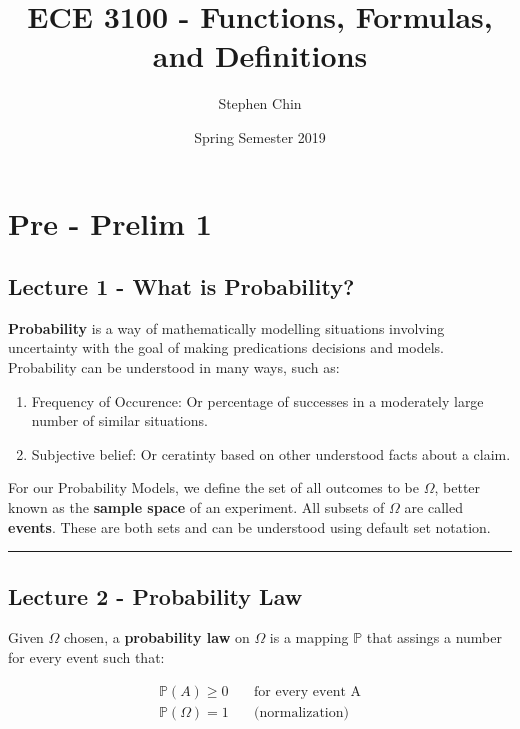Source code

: \documentclass{article}
\title{ECE 3100 - Functions, Formulas, and Definitions}
\author{Stephen Chin}
\date{Spring Semester 2019}
\begin{document}
\maketitle
\tableofcontents
\newpage

\section{Pre - Prelim 1}

\subsection{Lecture 1 - What is Probability?}

\textbf{Probability} is a way of mathematically modelling situations
involving uncertainty with the goal of making predications decisions
and models. Probability can be understood in many ways, such as:

\begin{enumerate}
\item Frequency of Occurence: Or percentage of successes in a
  moderately large number of similar situations.
  
\item Subjective belief: Or ceratinty based on other understood facts
  about a claim.
\end{enumerate}

For our Probability Models, we define the set of all outcomes to be
$\Omega$, better known as the \textbf{sample space} of an
experiment. All subsets of $\Omega$ are called \textbf{events}. These
are both sets and can be understood using default set notation.


\medskip \hrule
\subsection{Lecture 2 - Probability Law}

Given $\Omega$ chosen, a \textbf{probability law} on $\Omega$ is a
mapping $\mathbb{P}$ that assings a number for every event such that:

\begin{equation} \tag{Kolmogorov's Axioms} \boxed{
    \begin{aligned} \mathbb{P}(A) \ge 0 & \quad \text{for every event
        A} \\ \mathbb{P}(\Omega) = 1 & \quad \text{(normalization)}
    \end{aligned} }
\end{equation}
\end{document}
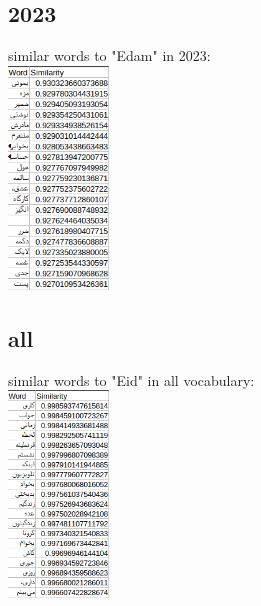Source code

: \documentclass[a4paper]{article}
\begin{document}
\subsection{2023}
similar words to "Edam" in 2023:\\
\includegraphics[width=0.2\textwidth]{../reports/2023_report.png}\\
\subsection{all}
similar words to "Eid" in all vocabulary:\\
\includegraphics[width=0.2\textwidth]{../reports/all_report.png}\\

\bigskip

\pagebreak


\end{document}
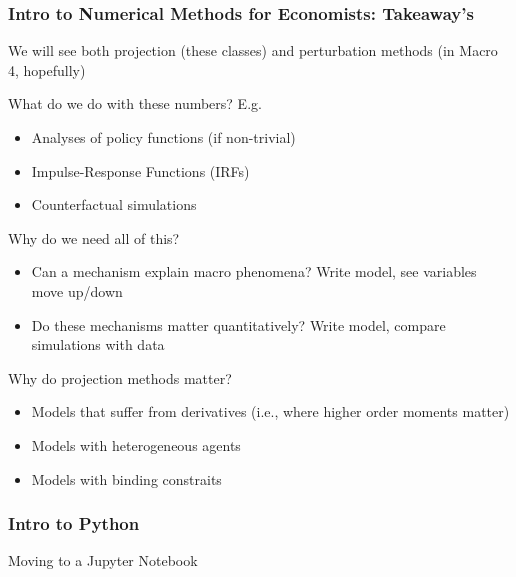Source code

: \documentclass[10pt, aspectratio=1610]{beamer}
\begin{document}
  \begin{frame}
    \frametitle{Intro to Numerical Methods for Economists: Takeaway's}

    We will see both projection (these classes) and perturbation methods (in Macro 4, hopefully)

    \vfill\pause

    What do we do with these numbers? E.g.
    \begin{itemize}
      \item Analyses of policy functions (if non-trivial)
      \item Impulse-Response Functions (IRFs)
      \item Counterfactual simulations
    \end{itemize}

    \vfill\pause

    Why do we need all of this?
    \begin{itemize}
      \item Can a mechanism explain macro phenomena? Write model, see variables move up/down
      \item Do these mechanisms matter quantitatively? Write model, compare simulations with data
    \end{itemize}

    \vfill\pause

    Why do projection methods matter?
    \begin{itemize}
      \item Models that suffer from derivatives (i.e., where higher order moments matter)
      \item Models with heterogeneous agents
      \item Models with binding constraits
    \end{itemize}

  \end{frame}

  \begin{frame}
    \frametitle{Intro to Python}

    Moving to a Jupyter Notebook

  \end{frame}
\end{document}
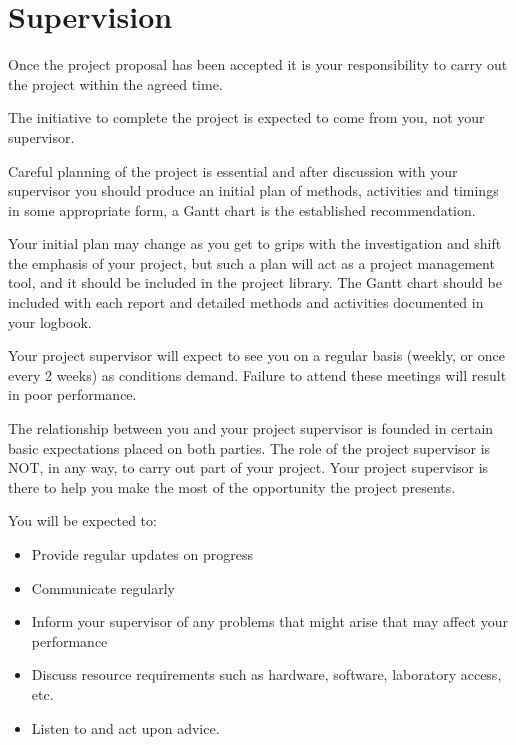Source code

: \chapter{Supervision}

Once the project proposal has been accepted it is your responsibility to carry out the project within the agreed time.

\begin{tcolorbox}
    The initiative to complete the project is expected to come from you, not your supervisor.
\end{tcolorbox}

Careful planning of the project is essential and after discussion with your supervisor you should produce an initial plan of methods, activities and timings in some appropriate form, a Gantt chart is the established recommendation.

Your initial plan may change as you get to grips with the investigation and shift the emphasis of your project, but such a plan will act as a project management tool, and it should be included in the project library. The Gantt chart should be included with each report and detailed methods and activities documented in your logbook.

\begin{tcolorbox}
    Your project supervisor will expect to see you on a regular basis (weekly, or once every 2 weeks) as conditions demand. Failure to attend these meetings will result in poor performance.
\end{tcolorbox}

The relationship between you and your project supervisor is founded in certain basic expectations placed on both parties. The role of the project supervisor is NOT, in any way, to carry out part of your project. Your project supervisor is there to help you make the most of the opportunity the project presents.

You will be expected to:

\begin{itemize}
    \item Provide regular updates on progress
    \item Communicate regularly
    \item Inform your supervisor of any problems that might arise that may affect your performance
    \item Discuss resource requirements such as hardware, software, laboratory access, etc.
    \item Listen to and act upon advice.
\end{itemize}

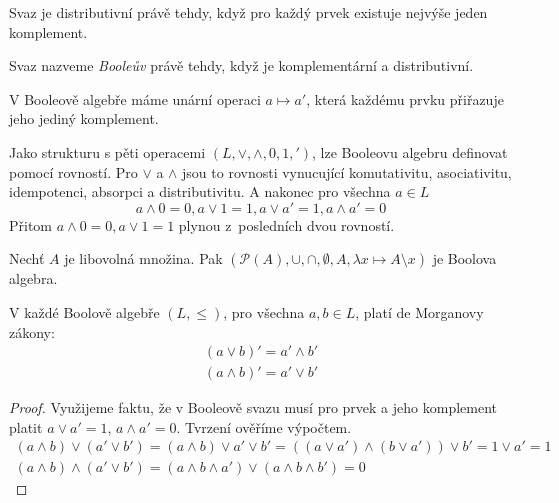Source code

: \begin{claim}
    Svaz je distributivní právě tehdy, když
    pro každý prvek existuje nejvýše jeden komplement.
\end{claim}

\begin{definition}
    Svaz nazveme {\em Booleův} právě tehdy, když je komplementární a
    distributivní.
\end{definition}

\begin{corollary}
V Booleově algebře máme unární operaci $a \mapsto a'$, která každému
prvku přiřazuje jeho jediný komplement.
\end{corollary}

Jako strukturu s pěti operacemi $(L, \vee, \wedge, 0, 1, {'})$,
lze Booleovu algebru definovat pomocí rovností.
Pro $\vee$ a $\wedge$ jsou to rovnosti vynucující
komutativitu, asociativitu, idempotenci,
absorpci a distributivitu. A nakonec pro všechna $a \in L$
$$a \wedge 0 = 0, a \vee 1 = 1, a \vee a' = 1, a \wedge a' = 0$$
Přitom $a \wedge 0 = 0, a \vee 1 = 1$ plynou z~posledních dvou rovností.

\begin{example}
    Nechť $A$ je libovolná množina.
    Pak $(\mathcal{P}(A), \cup, \cap, \emptyset, A,
        \lambda x \mapsto A \setminus x)$ je Boolova algebra.
\end{example}

\begin{claim}
    V každé Boolově algebře $(L, \leq)$, pro všechna $a,b \in L$,
    platí de Morganovy zákony:
    \begin{align*}
    (a \vee b)' = a' \wedge b'\\
    (a \wedge b)' = a' \vee b'
    \end{align*}
\end{claim}

\begin{proof}
    Využijeme faktu, že v Booleově svazu musí pro prvek a jeho
    komplement
    platit $a \vee a' = 1$, $a \wedge a' = 0$. Tvrzení ověříme výpočtem.
    \begin{gather*}
    (a \wedge b) \vee (a' \vee b') = (a \wedge b) \vee a' \vee b' =
        ((a \vee a') \wedge (b \vee a')) \vee b' = 1 \vee a' = 1\\
    (a \wedge b) \wedge (a' \vee b') =
        (a \wedge b \wedge a') \vee (a \wedge b \wedge b') = 0
    \end{gather*}
\end{proof}

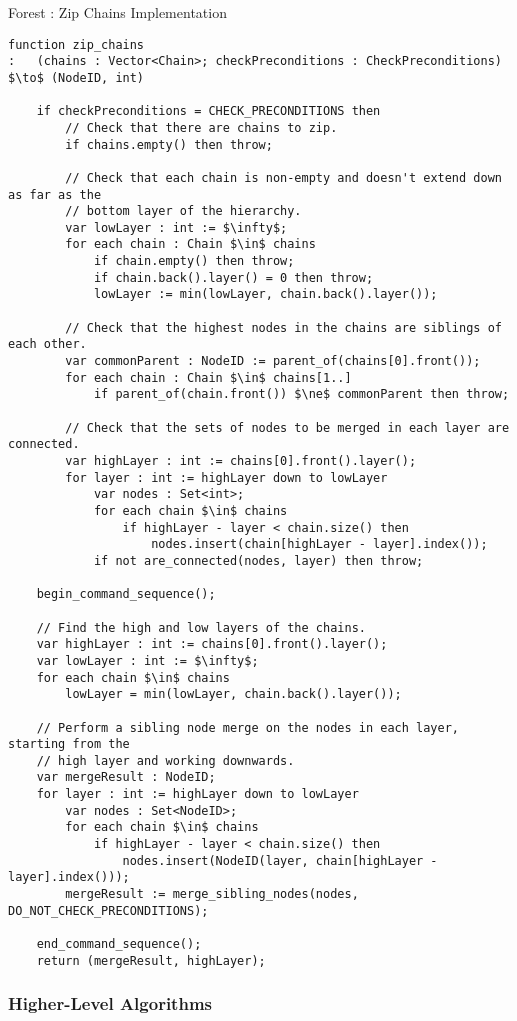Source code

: \begin{stulisting}[p]
\caption{Forest : Zip Chains Implementation}
\label{code:ipfs-forest-zipchains}
\begin{lstlisting}[style=Default]
function zip_chains
:	(chains : Vector<Chain>; checkPreconditions : CheckPreconditions) $\to$ (NodeID, int)

	if checkPreconditions = CHECK_PRECONDITIONS then
		// Check that there are chains to zip.
		if chains.empty() then throw;

		// Check that each chain is non-empty and doesn't extend down as far as the
		// bottom layer of the hierarchy.
		var lowLayer : int := $\infty$;
		for each chain : Chain $\in$ chains
			if chain.empty() then throw;
			if chain.back().layer() = 0 then throw;
			lowLayer := min(lowLayer, chain.back().layer());

		// Check that the highest nodes in the chains are siblings of each other.
		var commonParent : NodeID := parent_of(chains[0].front());
		for each chain : Chain $\in$ chains[1..]
			if parent_of(chain.front()) $\ne$ commonParent then throw;

		// Check that the sets of nodes to be merged in each layer are connected.
		var highLayer : int := chains[0].front().layer();
		for layer : int := highLayer down to lowLayer
			var nodes : Set<int>;
			for each chain $\in$ chains
				if highLayer - layer < chain.size() then
					nodes.insert(chain[highLayer - layer].index());
			if not are_connected(nodes, layer) then throw;

	begin_command_sequence();

	// Find the high and low layers of the chains.
	var highLayer : int := chains[0].front().layer();
	var lowLayer : int := $\infty$;
	for each chain $\in$ chains
		lowLayer = min(lowLayer, chain.back().layer());

	// Perform a sibling node merge on the nodes in each layer, starting from the
	// high layer and working downwards.
	var mergeResult : NodeID;
	for layer : int := highLayer down to lowLayer
		var nodes : Set<NodeID>;
		for each chain $\in$ chains
			if highLayer - layer < chain.size() then
				nodes.insert(NodeID(layer, chain[highLayer - layer].index()));
		mergeResult := merge_sibling_nodes(nodes, DO_NOT_CHECK_PRECONDITIONS);

	end_command_sequence();
	return (mergeResult, highLayer);
\end{lstlisting}
\end{stulisting}

\subsubsection{Higher-Level Algorithms}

:::

Aim of the exercise: Retype the records above, but only those lines that fall between the line containing "if parent_of(chain.front()) $\ne$" and the line containing "of the chains.", with both of those lines included, exactly as written.

Response to the task:
			if parent_of(chain.front()) $\ne$ commonParent then throw;

		// Check that the sets of nodes to be merged in each layer are connected.
		var highLayer : int := chains[0].front().layer();
		for layer : int := highLayer down to lowLayer
			var nodes : Set<int>;
			for each chain $\in$ chains
				if highLayer - layer < chain.size() then
					nodes.insert(chain[highLayer - layer].index());
			if not are_connected(nodes, layer) then throw;

	begin_command_sequence();

	// Find the high and low layers of the chains.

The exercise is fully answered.